== DATA PROVIDED
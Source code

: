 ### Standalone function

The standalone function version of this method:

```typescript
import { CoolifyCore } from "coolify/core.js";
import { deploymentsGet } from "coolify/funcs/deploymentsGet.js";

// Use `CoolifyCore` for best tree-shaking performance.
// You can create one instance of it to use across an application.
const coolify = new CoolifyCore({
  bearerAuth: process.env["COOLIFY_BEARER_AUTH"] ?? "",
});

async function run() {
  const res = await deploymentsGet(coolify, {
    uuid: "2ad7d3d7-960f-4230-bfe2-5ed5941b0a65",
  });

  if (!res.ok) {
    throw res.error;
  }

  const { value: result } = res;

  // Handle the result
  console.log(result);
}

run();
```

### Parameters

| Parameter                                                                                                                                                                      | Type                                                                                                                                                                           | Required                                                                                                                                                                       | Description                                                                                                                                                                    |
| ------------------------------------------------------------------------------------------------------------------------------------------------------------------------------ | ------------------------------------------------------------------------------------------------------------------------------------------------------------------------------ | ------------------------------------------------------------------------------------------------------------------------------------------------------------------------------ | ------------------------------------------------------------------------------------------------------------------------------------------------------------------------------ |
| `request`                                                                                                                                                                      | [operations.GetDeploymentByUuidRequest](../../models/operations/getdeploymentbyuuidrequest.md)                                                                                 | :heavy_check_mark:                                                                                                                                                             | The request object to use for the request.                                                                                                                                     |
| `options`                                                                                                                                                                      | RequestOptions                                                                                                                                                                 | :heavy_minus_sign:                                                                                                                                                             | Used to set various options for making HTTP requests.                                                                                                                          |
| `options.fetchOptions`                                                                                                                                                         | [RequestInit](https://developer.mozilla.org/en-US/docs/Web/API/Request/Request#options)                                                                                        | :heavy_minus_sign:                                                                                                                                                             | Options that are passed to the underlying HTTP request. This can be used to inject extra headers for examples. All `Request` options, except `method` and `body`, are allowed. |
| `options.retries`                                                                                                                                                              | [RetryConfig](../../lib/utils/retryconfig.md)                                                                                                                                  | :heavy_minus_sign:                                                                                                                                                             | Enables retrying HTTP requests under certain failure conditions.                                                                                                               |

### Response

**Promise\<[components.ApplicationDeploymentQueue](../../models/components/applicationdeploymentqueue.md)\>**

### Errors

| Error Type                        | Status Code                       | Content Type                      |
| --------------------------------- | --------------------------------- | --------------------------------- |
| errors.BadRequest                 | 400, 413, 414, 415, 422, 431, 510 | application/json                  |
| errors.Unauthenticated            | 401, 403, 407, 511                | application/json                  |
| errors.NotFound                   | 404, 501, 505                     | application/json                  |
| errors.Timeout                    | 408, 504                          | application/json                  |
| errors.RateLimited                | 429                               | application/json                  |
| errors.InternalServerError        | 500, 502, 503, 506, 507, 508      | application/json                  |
====
→ WHAT IS REQUIRED: Every record is to be repeated exactly as it stands above.

→ ANSWER TO THIS TASK:
Source code

: ### Standalone function

The standalone function version of this method:

```typescript
import { CoolifyCore } from "coolify/core.js";
import { deploymentsGet } from "coolify/funcs/deploymentsGet.js";

// Use `CoolifyCore` for best tree-shaking performance.
// You can create one instance of it to use across an application.
const coolify = new CoolifyCore({
  bearerAuth: process.env["COOLIFY_BEARER_AUTH"] ?? "",
});

async function run() {
  const res = await deploymentsGet(coolify, {
    uuid: "2ad7d3d7-960f-4230-bfe2-5ed5941b0a65",
  });

  if (!res.ok) {
    throw res.error;
  }

  const { value: result } = res;

  // Handle the result
  console.log(result);
}

run();
```

### Parameters

| Parameter                                                                                                                                                                      | Type                                                                                                                                                                           | Required                                                                                                                                                                       | Description                                                                                                                                                                    |
| ------------------------------------------------------------------------------------------------------------------------------------------------------------------------------ | ------------------------------------------------------------------------------------------------------------------------------------------------------------------------------ | ------------------------------------------------------------------------------------------------------------------------------------------------------------------------------ | ------------------------------------------------------------------------------------------------------------------------------------------------------------------------------ |
| `request`                                                                                                                                                                      | [operations.GetDeploymentByUuidRequest](../../models/operations/getdeploymentbyuuidrequest.md)                                                                                 | :heavy_check_mark:                                                                                                                                                             | The request object to use for the request.                                                                                                                                     |
| `options`                                                                                                                                                                      | RequestOptions                                                                                                                                                                 | :heavy_minus_sign:                                                                                                                                                             | Used to set various options for making HTTP requests.                                                                                                                          |
| `options.fetchOptions`                                                                                                                                                         | [RequestInit](https://developer.mozilla.org/en-US/docs/Web/API/Request/Request#options)                                                                                        | :heavy_minus_sign:                                                                                                                                                             | Options that are passed to the underlying HTTP request. This can be used to inject extra headers for examples. All `Request` options, except `method` and `body`, are allowed. |
| `options.retries`                                                                                                                                                              | [RetryConfig](../../lib/utils/retryconfig.md)                                                                                                                                  | :heavy_minus_sign:                                                                                                                                                             | Enables retrying HTTP requests under certain failure conditions.                                                                                                               |

### Response

**Promise\<[components.ApplicationDeploymentQueue](../../models/components/applicationdeploymentqueue.md)\>**

### Errors

| Error Type                        | Status Code                       | Content Type                      |
| --------------------------------- | --------------------------------- | --------------------------------- |
| errors.BadRequest                 | 400, 413, 414, 415, 422, 431, 510 | application/json                  |
| errors.Unauthenticated            | 401, 403, 407, 511                | application/json                  |
| errors.NotFound                   | 404, 501, 505                     | application/json                  |
| errors.Timeout                    | 408, 504                          | application/json                  |
| errors.RateLimited                | 429                               | application/json                  |
| errors.InternalServerError        | 500, 502, 503, 506, 507, 508      | application/json                  |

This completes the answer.